Created by Marzia Antonella Scelsi on December 18th, 2018 - Updated March 7th, 2021
With contributions from Dr Andre Altmann
This tutorial will guide you through all the steps required to impute, clean and process your GWAS data set (as described in Scelsi et al., Brain, 2018).
Following the guidelines in this workbook, you will learn how to:
1. prepare your raw genotype files for imputation with the Sanger Imputation Server;
2. perform post-imputation quality controls;
3. determine ancestry and relatedness levels of the samples in your data set.
At the end of this pipeline, you will have all the genetic information and data necessary to run a genome-wide association study (GWAS).
Excited? Let’s get started! :-)
NOTE ON VERSIONS: wherever possible, I will try to indicate what software versions I am referring to, and also update the commands if new versions are released. All PLINK calls refer to PLINK 1.9. If you notice steps that need updating due to release of newer versions, please let me know (my email is at the bottom of the page). Thanks!
In a realistic scenario, your raw genotypes will be distributed among multiple filesets according to the genotyping platform (hereby also referred to as chip), one fileset for each chip.
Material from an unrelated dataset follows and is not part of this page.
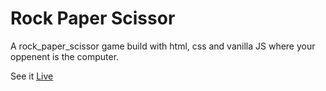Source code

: # Rock Paper Scissor

A  rock_paper_scissor game build with html, css and vanilla JS where your oppenent is the computer.

See it [Live](https://noveshgoyal.github.io/Rock_Paper_Scissor/)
We will assume your genotype files are in the PLINK binary format (.bed, .bim, .fam), and the genomic coordinates all in the same human genome build, that is, hg19. All the steps described in this section need to be performed separately for each genotyping platform.
First, it is good practice to check for consistency of sex assignments (in case sex chromosomes SNPs are available), as well as to inspect the subject-level missingness rates. Do this in PLINK:
inputfile=${1}
plink --bfile ${inputfile} --check-sex
plink --bfile ${inputfile} --missing
Scan the plink.sexcheck and plink.imiss files for subjects reported as a sex mismatch or as missing more than 10% of genotypes. There should not be many issues, but please keep track of any potential finding from this step.
For imputation we will use the Haplotype Reference Consortium v1.1 panel. Therefore, your .bim file needs to be consistent with the HRC site list. Please download the reference site list from ftp://ngs.sanger.ac.uk/production/hrc/HRC.r1/, as well as the HRC preparation checking tool by Will Rayner from here. This tool will check for consistency of strand, alleles, positions, Ref/Alt assignments and frequencies between your SNPs and the HRC panel, and produce a set of PLINK commands to update or remove SNPs based on the results of these checks. Running this tool will also require a file containing the allele frequencies in your genotype file.
plink --bfile ${inputfile} --freq
perl HRC-1000G-check-bim.pl -b ${inputfile}.bim -f plink.frq -r HRC.r1-1.GRCh37.wgs.mac5.sites.tab -h
WARNING: in my experience, older versions of the perl executable for some reason get stuck - although the desired output is correctly produced. If you’re using one of those older versions, once it is done, please kill the process manually via Ctrl+C before moving onto the next step. If you’re using the latest version (v4.3.0), this should terminate quickly and properly, and you should not need to intervene manually.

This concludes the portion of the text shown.